▸ Exercise brief: From the entries below, reproduce exactly the line containing "- react-toastify", the line containing "- [ ] Import custom", and every line in between, with nothing added.

────────────────

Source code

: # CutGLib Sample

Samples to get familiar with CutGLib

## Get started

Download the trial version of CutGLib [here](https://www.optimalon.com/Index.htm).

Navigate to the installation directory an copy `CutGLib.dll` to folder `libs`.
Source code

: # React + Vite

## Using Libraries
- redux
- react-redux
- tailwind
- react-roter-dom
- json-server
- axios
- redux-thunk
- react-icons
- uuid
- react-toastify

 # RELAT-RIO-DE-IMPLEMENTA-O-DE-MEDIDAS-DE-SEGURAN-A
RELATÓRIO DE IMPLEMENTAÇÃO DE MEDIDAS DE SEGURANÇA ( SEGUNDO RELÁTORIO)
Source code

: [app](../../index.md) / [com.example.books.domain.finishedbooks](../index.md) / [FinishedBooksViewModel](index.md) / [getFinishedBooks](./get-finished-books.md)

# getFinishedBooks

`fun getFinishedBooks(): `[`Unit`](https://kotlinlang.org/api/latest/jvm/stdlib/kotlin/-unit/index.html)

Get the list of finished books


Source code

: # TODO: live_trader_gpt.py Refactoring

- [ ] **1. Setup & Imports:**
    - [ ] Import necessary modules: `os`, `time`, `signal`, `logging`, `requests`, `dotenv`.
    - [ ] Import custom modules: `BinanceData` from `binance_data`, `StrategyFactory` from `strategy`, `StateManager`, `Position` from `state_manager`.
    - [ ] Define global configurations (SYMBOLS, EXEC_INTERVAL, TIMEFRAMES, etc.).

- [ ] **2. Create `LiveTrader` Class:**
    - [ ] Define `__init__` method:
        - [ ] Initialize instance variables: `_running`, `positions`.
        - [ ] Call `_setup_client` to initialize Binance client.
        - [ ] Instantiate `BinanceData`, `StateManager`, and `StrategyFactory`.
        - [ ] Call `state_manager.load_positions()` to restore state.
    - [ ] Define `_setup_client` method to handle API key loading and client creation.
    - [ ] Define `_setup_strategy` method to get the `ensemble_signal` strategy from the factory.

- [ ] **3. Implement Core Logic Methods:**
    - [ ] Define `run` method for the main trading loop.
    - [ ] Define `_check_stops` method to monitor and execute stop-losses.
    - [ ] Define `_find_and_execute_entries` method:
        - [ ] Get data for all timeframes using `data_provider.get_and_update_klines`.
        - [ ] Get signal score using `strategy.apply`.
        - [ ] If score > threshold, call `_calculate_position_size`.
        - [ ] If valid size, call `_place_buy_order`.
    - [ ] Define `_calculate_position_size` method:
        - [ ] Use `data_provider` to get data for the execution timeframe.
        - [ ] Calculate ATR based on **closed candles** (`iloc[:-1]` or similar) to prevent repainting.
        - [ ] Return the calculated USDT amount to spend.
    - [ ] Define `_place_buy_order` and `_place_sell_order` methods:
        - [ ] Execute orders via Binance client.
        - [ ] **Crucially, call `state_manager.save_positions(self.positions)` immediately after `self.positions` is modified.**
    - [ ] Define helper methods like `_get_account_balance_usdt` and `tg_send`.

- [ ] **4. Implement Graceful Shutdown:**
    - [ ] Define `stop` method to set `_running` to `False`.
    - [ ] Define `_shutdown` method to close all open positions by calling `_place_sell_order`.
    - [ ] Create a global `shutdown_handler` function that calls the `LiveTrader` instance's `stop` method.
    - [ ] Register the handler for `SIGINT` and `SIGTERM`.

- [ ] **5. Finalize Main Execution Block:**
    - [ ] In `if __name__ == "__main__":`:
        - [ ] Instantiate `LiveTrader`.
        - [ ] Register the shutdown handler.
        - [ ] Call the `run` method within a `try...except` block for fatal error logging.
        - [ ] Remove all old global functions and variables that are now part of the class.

────────────────

▸ Answer area:
- react-toastify

 # RELAT-RIO-DE-IMPLEMENTA-O-DE-MEDIDAS-DE-SEGURAN-A
RELATÓRIO DE IMPLEMENTAÇÃO DE MEDIDAS DE SEGURANÇA ( SEGUNDO RELÁTORIO)
Source code

: [app](../../index.md) / [com.example.books.domain.finishedbooks](../index.md) / [FinishedBooksViewModel](index.md) / [getFinishedBooks](./get-finished-books.md)

# getFinishedBooks

`fun getFinishedBooks(): `[`Unit`](https://kotlinlang.org/api/latest/jvm/stdlib/kotlin/-unit/index.html)

Get the list of finished books


Source code

: # TODO: live_trader_gpt.py Refactoring

- [ ] **1. Setup & Imports:**
    - [ ] Import necessary modules: `os`, `time`, `signal`, `logging`, `requests`, `dotenv`.
    - [ ] Import custom modules: `BinanceData` from `binance_data`, `StrategyFactory` from `strategy`, `StateManager`, `Position` from `state_manager`.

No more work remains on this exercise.